**Task brief**.
In the copy, include no images. Reproduce the entries exactly.

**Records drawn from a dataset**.
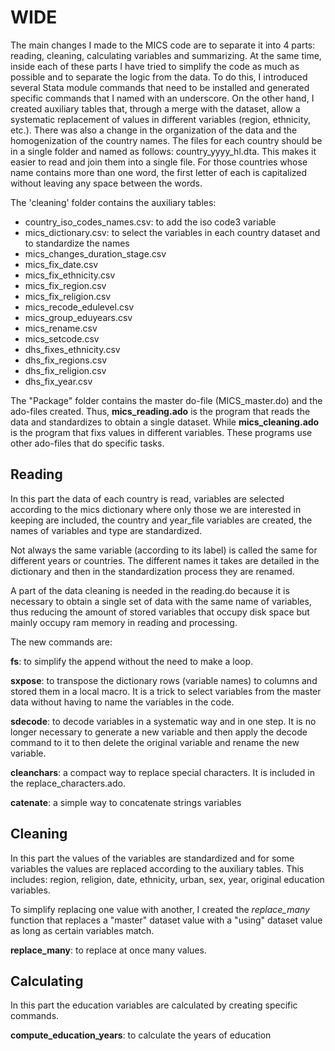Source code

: # WIDE

The main changes I made to the MICS code are to separate it into 4 parts: reading, cleaning, calculating variables and summarizing. At the same time, inside each of these parts I have tried to simplify the code as much as possible and to separate the logic from the data. To do this, I introduced several Stata module commands that need to be installed and generated specific commands that I named with an underscore. On the other hand, I created auxiliary tables that, through a merge with the dataset, allow a systematic replacement of values in different variables (region, ethnicity, etc.). There was also a change in the organization of the data and the homogenization of the country names. The files for each country should be in a single folder and named as follows: country_yyyy_hl.dta. This makes it easier to read and join them into a single file. For those countries whose name contains more than one word, the first letter of each is capitalized without leaving any space between the words.

The 'cleaning' folder contains the auxiliary tables: 

- country_iso_codes_names.csv: to add the iso code3 variable
- mics_dictionary.csv: to select the variables in each country dataset and to standardize the names
- mics_changes_duration_stage.csv
- mics_fix_date.csv 
- mics_fix_ethnicity.csv
- mics_fix_region.csv
- mics_fix_religion.csv
- mics_recode_edulevel.csv
- mics_group_eduyears.csv
- mics_rename.csv
- mics_setcode.csv
- dhs_fixes_ethnicity.csv
- dhs_fix_regions.csv
- dhs_fix_religion.csv
- dhs_fix_year.csv


The "Package" folder contains the master do-file (MICS_master.do) and the ado-files created. Thus, **mics_reading.ado** is the program that reads the data and standardizes to obtain a single dataset. While **mics_cleaning.ado** is the program that fixs values in different variables. These programs use other ado-files that do specific tasks.



## Reading

In this part the data of each country is read, variables are selected according to the mics dictionary where only those we are interested in keeping are included, the country and year_file variables are created, the names of variables and type are standardized.

Not always the same variable (according to its label) is called the same for different years or countries. The different names it takes are detailed in the dictionary and then in the standardization process they are renamed.

A part of the data cleaning is needed in the reading.do because it is necessary to obtain a single set of data with the same name of variables, thus reducing the amount of stored variables that occupy disk space but mainly occupy ram memory in reading and processing.

The new commands are:

**fs**: to simplify the append without the need to make a loop.

**sxpose**: to transpose the dictionary rows (variable names) to columns and stored them in a local macro. It is a trick to select variables from the master data without having to name the variables in the code.

**sdecode**: to decode variables in a systematic way and in one step. It is no longer necessary to generate a new variable and then apply the decode command to it to then delete the original variable and rename the new variable.

**cleanchars**: a compact way to replace special characters. It is included in the replace_characters.ado.

**catenate**: a simple way to concatenate strings variables

## Cleaning

In this part the values of the variables are standardized and for some variables the values are replaced according to the auxiliary tables. This includes: region, religion, date, ethnicity, urban, sex, year, original education variables. 

To simplify replacing one value with another, I created the *replace_many* function that replaces a "master" dataset value with a "using" dataset value as long as certain variables match. 

**replace_many**: to replace at once many values.


## Calculating

In this part the education variables are calculated by creating specific commands.

**compute_education_years**: to calculate the years of education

**Task solution**.
Source code

: # WIDE

The main changes I made to the MICS code are to separate it into 4 parts: reading, cleaning, calculating variables and summarizing. At the same time, inside each of these parts I have tried to simplify the code as much as possible and to separate the logic from the data. To do this, I introduced several Stata module commands that need to be installed and generated specific commands that I named with an underscore. On the other hand, I created auxiliary tables that, through a merge with the dataset, allow a systematic replacement of values in different variables (region, ethnicity, etc.). There was also a change in the organization of the data and the homogenization of the country names. The files for each country should be in a single folder and named as follows: country_yyyy_hl.dta. This makes it easier to read and join them into a single file. For those countries whose name contains more than one word, the first letter of each is capitalized without leaving any space between the words.

The 'cleaning' folder contains the auxiliary tables: 

- country_iso_codes_names.csv: to add the iso code3 variable
- mics_dictionary.csv: to select the variables in each country dataset and to standardize the names
- mics_changes_duration_stage.csv
- mics_fix_date.csv 
- mics_fix_ethnicity.csv
- mics_fix_region.csv
- mics_fix_religion.csv
- mics_recode_edulevel.csv
- mics_group_eduyears.csv
- mics_rename.csv
- mics_setcode.csv
- dhs_fixes_ethnicity.csv
- dhs_fix_regions.csv
- dhs_fix_religion.csv
- dhs_fix_year.csv


The "Package" folder contains the master do-file (MICS_master.do) and the ado-files created. Thus, **mics_reading.ado** is the program that reads the data and standardizes to obtain a single dataset. While **mics_cleaning.ado** is the program that fixs values in different variables. These programs use other ado-files that do specific tasks.



## Reading

In this part the data of each country is read, variables are selected according to the mics dictionary where only those we are interested in keeping are included, the country and year_file variables are created, the names of variables and type are standardized.

Not always the same variable (according to its label) is called the same for different years or countries. The different names it takes are detailed in the dictionary and then in the standardization process they are renamed.

A part of the data cleaning is needed in the reading.do because it is necessary to obtain a single set of data with the same name of variables, thus reducing the amount of stored variables that occupy disk space but mainly occupy ram memory in reading and processing.

The new commands are:

**fs**: to simplify the append without the need to make a loop.

**sxpose**: to transpose the dictionary rows (variable names) to columns and stored them in a local macro. It is a trick to select variables from the master data without having to name the variables in the code.

**sdecode**: to decode variables in a systematic way and in one step. It is no longer necessary to generate a new variable and then apply the decode command to it to then delete the original variable and rename the new variable.

**cleanchars**: a compact way to replace special characters. It is included in the replace_characters.ado.

**catenate**: a simple way to concatenate strings variables

## Cleaning

In this part the values of the variables are standardized and for some variables the values are replaced according to the auxiliary tables. This includes: region, religion, date, ethnicity, urban, sex, year, original education variables. 

To simplify replacing one value with another, I created the *replace_many* function that replaces a "master" dataset value with a "using" dataset value as long as certain variables match. 

**replace_many**: to replace at once many values.


## Calculating

In this part the education variables are calculated by creating specific commands.

**compute_education_years**: to calculate the years of education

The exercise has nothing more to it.